Dataset Field Reference
| Field | Type | Required | Description |
|---|---|---|---|
name | string | Yes | Unique identifier (snake_case) |
label | string | Yes | User-friendly display name |
description | string | No | Help text for users |
type | physical | virtual | Yes | Table-backed or SQL-backed |
connectionId | string | Yes | ID of the data connection |
connectionType | enum | Yes | Database type |
catalog | string | No | Database catalog (BigQuery, Snowflake) |
schema | string | No | Database schema name |
table | string | Conditional | Table name (required for physical) |
sql | string | Conditional | SQL query (required for virtual) |
primaryKey | string[] | No | Primary key columns (important for fan-out detection) |
fields | object | Yes | Contains identifiers, dimensions, metrics arrays |
Supported connectionType values: PostgreSQL, MySQL, MSSQL, BigQuery, Redshift, Snowflake, clickhouse, S3, S3Tables, GoogleSheets, FileUpload, API
Fields
Every dataset has three field buckets: identifiers, dimensions, and metrics.
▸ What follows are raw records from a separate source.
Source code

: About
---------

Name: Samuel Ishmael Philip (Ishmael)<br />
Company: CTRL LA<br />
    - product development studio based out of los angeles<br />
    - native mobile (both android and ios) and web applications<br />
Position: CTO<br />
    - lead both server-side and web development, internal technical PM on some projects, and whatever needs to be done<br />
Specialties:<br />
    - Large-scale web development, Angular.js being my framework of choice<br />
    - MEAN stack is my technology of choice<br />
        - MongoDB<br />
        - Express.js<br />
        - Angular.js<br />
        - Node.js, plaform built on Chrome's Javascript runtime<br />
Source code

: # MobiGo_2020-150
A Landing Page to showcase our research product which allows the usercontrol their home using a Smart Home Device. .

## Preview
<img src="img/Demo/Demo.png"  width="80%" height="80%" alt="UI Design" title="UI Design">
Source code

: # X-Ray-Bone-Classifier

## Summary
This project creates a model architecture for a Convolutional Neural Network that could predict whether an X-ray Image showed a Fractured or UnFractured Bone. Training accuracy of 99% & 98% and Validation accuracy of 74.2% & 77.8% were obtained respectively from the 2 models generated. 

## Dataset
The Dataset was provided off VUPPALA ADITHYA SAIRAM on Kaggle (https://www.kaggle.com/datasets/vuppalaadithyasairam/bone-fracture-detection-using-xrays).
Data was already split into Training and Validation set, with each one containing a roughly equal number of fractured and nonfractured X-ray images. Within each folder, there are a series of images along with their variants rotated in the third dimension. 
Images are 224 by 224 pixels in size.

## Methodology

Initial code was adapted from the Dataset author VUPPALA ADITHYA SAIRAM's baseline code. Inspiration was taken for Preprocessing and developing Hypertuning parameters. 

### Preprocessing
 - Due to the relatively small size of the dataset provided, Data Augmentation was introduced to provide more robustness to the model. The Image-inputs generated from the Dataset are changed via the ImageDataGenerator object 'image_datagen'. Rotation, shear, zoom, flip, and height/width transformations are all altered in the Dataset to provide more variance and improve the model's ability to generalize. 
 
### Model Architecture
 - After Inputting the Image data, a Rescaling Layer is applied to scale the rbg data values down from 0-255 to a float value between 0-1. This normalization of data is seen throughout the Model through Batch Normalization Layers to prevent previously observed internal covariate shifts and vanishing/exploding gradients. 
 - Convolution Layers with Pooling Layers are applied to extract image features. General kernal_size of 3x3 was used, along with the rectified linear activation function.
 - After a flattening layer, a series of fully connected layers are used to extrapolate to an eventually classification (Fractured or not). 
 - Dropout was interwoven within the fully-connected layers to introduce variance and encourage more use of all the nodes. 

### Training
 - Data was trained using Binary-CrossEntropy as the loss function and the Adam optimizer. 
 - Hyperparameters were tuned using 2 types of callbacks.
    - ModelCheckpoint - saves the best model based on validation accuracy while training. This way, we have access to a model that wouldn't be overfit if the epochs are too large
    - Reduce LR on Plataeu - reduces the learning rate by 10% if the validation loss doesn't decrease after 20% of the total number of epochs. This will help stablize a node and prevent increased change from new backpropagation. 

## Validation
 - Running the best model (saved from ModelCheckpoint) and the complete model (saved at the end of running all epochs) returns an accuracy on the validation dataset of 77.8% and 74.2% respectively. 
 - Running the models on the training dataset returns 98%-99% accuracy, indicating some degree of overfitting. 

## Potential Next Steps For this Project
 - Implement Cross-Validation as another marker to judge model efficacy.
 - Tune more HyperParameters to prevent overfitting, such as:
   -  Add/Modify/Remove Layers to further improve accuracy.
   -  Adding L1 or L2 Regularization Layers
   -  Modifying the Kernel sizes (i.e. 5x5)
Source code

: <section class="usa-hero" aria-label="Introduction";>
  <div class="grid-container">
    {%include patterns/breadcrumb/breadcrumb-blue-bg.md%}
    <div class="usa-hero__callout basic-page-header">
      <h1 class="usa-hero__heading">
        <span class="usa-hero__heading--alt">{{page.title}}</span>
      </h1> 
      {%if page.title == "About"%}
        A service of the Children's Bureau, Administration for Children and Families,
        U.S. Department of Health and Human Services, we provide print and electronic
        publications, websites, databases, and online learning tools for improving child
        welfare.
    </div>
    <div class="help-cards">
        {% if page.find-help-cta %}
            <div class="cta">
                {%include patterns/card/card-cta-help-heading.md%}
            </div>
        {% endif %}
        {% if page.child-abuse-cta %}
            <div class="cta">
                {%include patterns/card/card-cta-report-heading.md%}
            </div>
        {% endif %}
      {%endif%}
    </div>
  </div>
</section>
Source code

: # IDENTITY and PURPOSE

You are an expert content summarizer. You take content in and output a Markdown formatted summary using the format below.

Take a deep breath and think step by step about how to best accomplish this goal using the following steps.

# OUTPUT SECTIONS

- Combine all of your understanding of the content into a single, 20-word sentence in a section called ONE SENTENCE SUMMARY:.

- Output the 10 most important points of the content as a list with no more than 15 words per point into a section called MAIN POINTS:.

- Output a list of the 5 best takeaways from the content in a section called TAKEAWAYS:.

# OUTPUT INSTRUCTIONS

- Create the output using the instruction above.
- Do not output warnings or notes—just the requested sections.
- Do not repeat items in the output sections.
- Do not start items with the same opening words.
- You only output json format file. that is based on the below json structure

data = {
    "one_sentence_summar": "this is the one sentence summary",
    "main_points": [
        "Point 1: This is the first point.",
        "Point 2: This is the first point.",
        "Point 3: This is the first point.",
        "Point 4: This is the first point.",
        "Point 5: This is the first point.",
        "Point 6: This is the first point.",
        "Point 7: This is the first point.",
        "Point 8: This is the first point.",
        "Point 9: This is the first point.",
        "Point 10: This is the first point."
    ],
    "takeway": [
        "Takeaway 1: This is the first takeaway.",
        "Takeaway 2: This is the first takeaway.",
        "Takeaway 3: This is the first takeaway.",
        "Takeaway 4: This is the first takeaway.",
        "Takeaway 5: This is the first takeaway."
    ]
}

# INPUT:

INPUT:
Each serves a distinct role in query generation.
Identifiers
Identifiers are primary and foreign key fields used for joins:
identifiers:
- name: order_id
label: "Order ID"
dataType: number
type: primary
- name: customer_id
label: "Customer ID"
dataType: number
type: foreign| Field | Type | Required | Description |
|---|---|---|---|
name | string | Yes | Column name in the database |
label | string | No | Display name |
description | string | No | Help text |
dataType | enum | Yes | string, number, boolean, date, datetime, json, geo |
type | primary | foreign | Yes | Primary keys enable fan-out detection |
hidden | boolean | No | Hide from end users |
tags | string[] | No | Categorization tags |
Always mark primary keys with type: primary. This enables Semaphor's fan-out prevention, which avoids metric inflation when joining one-to-many relationships.
Dimensions
Dimensions are groupable fields that appear in GROUP BY clauses:
dimensions:
- name: order_date
label: "Order Date"
dataType: date
granularity: day
- name: status
label: "Status"
dataType: string
- name: region
label: "Region"
dataType: string
isDisplayField: true| Field | Type | Required | Description |
|---|---|---|---|
name | string | Yes | Column name in the database |
label | string | No | Display name |
description | string | No | Help text |
dataType | enum | Yes | string, number, boolean, date, datetime, json, geo |
granularity | enum | No | Time granularity: day, week, month, quarter, year, hour, minute, second |
isDisplayField | boolean | No | Mark as the default display label for this dataset |
dateFormat | string | No | Custom date display format |
customFormat | string | No | Custom format string |
hidden | boolean | No | Hide from end users |
tags | string[] | No | Categorization tags |
Metrics
Metrics are aggregatable fields that produce numeric results:
metrics:
- name: amount
label: "Revenue"
dataType: number
sourceField: amount
- name: quantity
label: "Quantity"
dataType: number
sourceField: quantity
- name: discounted_total
label: "Discounted Total"
dataType: number
expression: "amount * (1 - discount_rate)"| Field | Type | Required | Description |
|---|---|---|---|
name | string | Yes | Unique metric name |
label | string | No | Display name |
description | string | No | Help text |
dataType | enum | Yes | Usually number |
sourceField | string | Conditional | Physical column name. Required if no expression |
expression | string | Conditional | SQL expression. Required if no sourceField |
format | string | object | No | Display format specification |
unit | string | No | Unit label (e.g., "USD", "kg") |
isDefault | boolean | No | Mark as the default metric for this dataset |
hidden | boolean | No | Hide from end users |
filters | array | No | Default filters applied to this metric |
tags | string[] | No | Categorization tags |
Every metric must have either sourceField or expression. If neither is provided, validation will fail.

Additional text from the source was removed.